Monday, 22 October 2018

Kym's, Bloomberg Arcade


It seems I'm not the only one that's been waiting - with an expectation bordering on feverish - for Kym's, the new restaurant from restaurateur-chef Andrew Wong. During the course of dinner there last week I lost count of the number of people trying their luck as a walk-in. Again and again, every few seconds, for the whole two hours or so we were there, various groups of rather well dressed people (this is the City after all) would approach the front desk, look longingly around the room, and then be sent dejectedly back out into the rainy London streets, tail between their legs. It was enough to make someone who had secured his booking a few days before the inevitable slew of 5 star reviews quite pleased with himself (that would be me, then) - sometimes it pays to be a restaurant obsessive.


So Kym's is the hottest ticket in town, but this was always likely to be the case.

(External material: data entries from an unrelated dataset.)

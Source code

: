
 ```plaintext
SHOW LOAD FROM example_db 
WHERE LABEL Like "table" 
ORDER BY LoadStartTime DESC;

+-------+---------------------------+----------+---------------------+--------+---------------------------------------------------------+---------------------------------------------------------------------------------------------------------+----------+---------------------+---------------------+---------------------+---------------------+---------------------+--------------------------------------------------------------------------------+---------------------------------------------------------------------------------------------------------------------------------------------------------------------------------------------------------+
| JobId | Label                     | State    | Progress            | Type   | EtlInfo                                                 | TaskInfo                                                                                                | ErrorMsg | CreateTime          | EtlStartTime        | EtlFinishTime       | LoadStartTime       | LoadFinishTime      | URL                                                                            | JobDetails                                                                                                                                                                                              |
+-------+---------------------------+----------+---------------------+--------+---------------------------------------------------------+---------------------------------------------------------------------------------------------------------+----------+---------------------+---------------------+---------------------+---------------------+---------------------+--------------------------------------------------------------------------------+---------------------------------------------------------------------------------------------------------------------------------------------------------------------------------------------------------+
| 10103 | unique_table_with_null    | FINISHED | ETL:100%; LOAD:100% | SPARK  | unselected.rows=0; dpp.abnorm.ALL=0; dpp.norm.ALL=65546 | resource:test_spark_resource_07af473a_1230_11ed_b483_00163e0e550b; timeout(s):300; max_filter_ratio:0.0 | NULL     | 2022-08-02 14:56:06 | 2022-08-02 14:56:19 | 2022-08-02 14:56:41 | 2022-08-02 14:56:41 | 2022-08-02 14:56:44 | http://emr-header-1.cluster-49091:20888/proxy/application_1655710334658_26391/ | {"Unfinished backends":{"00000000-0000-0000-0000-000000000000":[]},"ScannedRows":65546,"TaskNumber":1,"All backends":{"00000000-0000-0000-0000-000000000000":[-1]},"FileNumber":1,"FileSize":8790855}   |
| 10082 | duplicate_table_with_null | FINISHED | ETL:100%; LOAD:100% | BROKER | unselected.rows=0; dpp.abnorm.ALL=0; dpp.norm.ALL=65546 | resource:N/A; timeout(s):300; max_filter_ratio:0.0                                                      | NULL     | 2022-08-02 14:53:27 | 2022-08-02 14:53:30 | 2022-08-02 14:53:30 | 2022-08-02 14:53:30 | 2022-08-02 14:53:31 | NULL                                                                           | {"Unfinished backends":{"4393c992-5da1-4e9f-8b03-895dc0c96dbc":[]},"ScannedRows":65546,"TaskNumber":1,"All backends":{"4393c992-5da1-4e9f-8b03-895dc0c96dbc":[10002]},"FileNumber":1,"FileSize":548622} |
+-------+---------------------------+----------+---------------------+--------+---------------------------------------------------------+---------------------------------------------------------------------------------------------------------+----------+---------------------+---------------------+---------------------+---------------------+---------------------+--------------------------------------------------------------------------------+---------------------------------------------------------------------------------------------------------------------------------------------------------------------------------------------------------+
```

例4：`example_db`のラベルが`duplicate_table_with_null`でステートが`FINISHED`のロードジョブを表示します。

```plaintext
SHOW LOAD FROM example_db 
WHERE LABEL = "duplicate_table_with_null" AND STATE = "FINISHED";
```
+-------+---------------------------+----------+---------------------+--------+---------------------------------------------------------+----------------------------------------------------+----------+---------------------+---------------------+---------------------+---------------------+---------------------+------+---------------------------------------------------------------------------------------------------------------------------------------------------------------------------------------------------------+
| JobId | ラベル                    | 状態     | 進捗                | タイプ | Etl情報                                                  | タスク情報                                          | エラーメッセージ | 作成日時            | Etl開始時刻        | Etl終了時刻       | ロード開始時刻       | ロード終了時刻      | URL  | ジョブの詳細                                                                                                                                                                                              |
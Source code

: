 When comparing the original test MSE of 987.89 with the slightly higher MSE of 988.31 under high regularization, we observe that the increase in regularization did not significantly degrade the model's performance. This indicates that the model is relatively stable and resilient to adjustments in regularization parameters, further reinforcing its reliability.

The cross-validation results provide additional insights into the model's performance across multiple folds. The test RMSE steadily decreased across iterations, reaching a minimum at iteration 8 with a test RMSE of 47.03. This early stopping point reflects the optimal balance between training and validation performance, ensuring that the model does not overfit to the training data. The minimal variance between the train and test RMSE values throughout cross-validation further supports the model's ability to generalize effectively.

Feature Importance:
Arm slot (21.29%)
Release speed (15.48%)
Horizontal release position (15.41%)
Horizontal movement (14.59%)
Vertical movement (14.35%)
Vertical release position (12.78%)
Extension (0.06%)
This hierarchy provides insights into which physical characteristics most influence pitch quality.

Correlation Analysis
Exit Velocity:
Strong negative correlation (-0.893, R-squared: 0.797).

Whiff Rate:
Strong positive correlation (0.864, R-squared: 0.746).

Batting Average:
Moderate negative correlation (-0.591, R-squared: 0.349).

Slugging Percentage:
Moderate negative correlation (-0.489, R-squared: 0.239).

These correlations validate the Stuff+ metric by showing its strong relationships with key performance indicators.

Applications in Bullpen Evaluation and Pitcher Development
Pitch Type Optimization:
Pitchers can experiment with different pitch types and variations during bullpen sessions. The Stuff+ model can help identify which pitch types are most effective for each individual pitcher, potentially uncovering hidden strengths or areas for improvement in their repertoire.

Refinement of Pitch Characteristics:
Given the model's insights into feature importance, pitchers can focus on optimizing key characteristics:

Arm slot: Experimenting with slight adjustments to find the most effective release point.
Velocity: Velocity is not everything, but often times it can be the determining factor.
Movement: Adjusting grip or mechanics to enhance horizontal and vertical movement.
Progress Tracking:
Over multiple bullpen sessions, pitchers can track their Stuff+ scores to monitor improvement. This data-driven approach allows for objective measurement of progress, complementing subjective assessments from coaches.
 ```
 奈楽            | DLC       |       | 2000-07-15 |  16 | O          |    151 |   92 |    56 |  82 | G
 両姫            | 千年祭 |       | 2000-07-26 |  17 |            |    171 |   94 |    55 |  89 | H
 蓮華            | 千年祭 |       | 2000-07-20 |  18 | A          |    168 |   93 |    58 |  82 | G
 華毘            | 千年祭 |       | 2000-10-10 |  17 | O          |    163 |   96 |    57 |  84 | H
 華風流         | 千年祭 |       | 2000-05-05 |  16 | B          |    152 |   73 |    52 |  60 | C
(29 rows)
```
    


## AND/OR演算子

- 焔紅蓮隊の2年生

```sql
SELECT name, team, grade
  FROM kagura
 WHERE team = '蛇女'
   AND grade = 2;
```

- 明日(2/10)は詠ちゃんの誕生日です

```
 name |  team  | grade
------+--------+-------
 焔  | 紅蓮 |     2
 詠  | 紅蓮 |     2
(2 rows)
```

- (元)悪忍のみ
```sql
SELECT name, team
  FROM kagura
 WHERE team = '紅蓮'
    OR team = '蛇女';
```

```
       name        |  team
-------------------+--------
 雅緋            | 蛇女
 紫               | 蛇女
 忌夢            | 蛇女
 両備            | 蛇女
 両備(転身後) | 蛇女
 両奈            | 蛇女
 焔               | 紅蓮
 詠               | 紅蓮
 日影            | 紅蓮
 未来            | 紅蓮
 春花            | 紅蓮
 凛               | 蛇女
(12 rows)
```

A Wong in Victoria is many people's favourite Chinese restaurant, pretty much the only good reason to travel to that part of town if you don't have tickets to see Wicked, but in that functional (albeit friendly) little space, the food did the talking. In Bloomberg Arcade, Wong's team have installed themselves in one of those flashy split-level City spaces typical of these kinds of new builds, a grand central staircase circling a huge fake sakura tree and various attractively spotlit tables, so here there's even more to get excited about. The food could even take a bit of a back seat, and the place would still be rammed.


Of course, there's no sign of the food being anything less than as exquisitely thoughtful and well-rendered as in Victoria, so you can relax on that front as well. But first, a citrus cocktail involving a pleasing buzz of sichuan peppercorns, which glowed wonderfully under the house lights. Sorry to bang on about the lighting so much - it really won't be that much of an issue for most diners, but if you're taking photos of your food it really makes a difference.


I mean just look at these pork skewers. See how the light plays on their delicately-chargrilled flesh. See the interplay of highlights and shadow. See the inviting bowl of sweet peanut dip floating just out of focus. Oh and yes, they tasted great, too.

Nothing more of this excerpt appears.